Not a physicist, but I'll try my best here.
To answer your most basic question, does the breathability of a material change the rate of condensation, the answer is yes and no.
If you look at something called a phase diagram, you'll notice that the state of a particular matter (in this case water) depend on two things: pressure and temperature. As pressure rises, given a constant volume, the matter turns from gas to liquid to solid (think of propane in a tank). Similarly, an increase in temperature causes a matter to go through the same states (ice cube on a hot surface eventually evaporates). Condensation happens when a mixture of gas containing a certain percent gaseous water comes into contact with a cool surface. The surface causes a decrease in temperature at that interface, causing a change in matter state. In this sense, no, the permeability of a material does not change the condensation. The only way to change this would be changing either the temperature (such as defrosters on your car or by a double wall tent serving similar to a double wall thermos) or the pressure.
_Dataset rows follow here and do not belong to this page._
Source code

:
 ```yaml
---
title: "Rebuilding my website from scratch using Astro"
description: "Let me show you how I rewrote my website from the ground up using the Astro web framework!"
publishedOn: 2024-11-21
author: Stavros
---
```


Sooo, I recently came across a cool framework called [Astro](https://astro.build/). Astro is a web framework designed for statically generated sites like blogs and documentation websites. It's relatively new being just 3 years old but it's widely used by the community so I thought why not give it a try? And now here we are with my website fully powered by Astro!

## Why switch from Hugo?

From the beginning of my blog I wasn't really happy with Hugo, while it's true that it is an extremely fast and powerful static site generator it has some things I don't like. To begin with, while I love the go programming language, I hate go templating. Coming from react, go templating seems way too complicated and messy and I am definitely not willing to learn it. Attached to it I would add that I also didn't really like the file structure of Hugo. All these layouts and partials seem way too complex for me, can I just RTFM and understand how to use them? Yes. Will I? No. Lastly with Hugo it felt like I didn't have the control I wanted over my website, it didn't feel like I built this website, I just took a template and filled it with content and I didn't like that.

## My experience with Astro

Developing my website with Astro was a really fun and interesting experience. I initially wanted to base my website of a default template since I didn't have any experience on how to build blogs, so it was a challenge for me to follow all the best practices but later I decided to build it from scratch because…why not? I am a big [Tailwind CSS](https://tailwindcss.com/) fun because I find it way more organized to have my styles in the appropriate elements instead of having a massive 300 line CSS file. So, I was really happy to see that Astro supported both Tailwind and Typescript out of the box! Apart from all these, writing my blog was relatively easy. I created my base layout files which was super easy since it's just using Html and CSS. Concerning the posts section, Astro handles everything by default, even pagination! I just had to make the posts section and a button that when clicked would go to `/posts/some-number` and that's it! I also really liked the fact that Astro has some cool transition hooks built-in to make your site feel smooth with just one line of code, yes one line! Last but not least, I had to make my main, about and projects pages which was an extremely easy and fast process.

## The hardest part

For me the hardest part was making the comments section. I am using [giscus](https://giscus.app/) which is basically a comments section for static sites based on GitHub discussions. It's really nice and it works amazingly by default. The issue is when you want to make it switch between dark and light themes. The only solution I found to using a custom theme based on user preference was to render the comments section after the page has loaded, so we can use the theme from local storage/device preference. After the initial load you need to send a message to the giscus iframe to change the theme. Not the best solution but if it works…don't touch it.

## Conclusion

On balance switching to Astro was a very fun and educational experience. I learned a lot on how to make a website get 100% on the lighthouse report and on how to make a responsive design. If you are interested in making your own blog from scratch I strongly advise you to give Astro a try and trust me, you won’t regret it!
And that's where the answer turns into a bit of a yes. Pressure is a function of volume, but in this case, not of an enclosed area, but of concentration. Imagine if you will, you have 10 molecules of water vapor in two containers, one is 10mL, the other is 1000mL. While both are at atmospheric pressure (i.e. the typical sense of the word in mmHg), they are at different concentration pressures - i.e. there is 10 part million in the smaller jar and 0.01 parts in the larger. Despite the equal temperatures, the larger jar will form less condensation per given area, as there is less water vapor per area. Matter though favors a state of equilibrium (which is why things like smells eventually disperse into an entire room). Increasing the permeability of the container (in this case fabric) can either help or hurt you. If the exterior humidity (measure of water vapor in air) is greater than the interior, excess moisture will move inside, and condense on the interior wall. If the humidity inside is greater, than visa versa.
I would imagine if there was a hard summer rain, a breathable fabric may not help that much (though I have not tried this out for myself). In something like winter, where the air is typically rather dry, it should help more.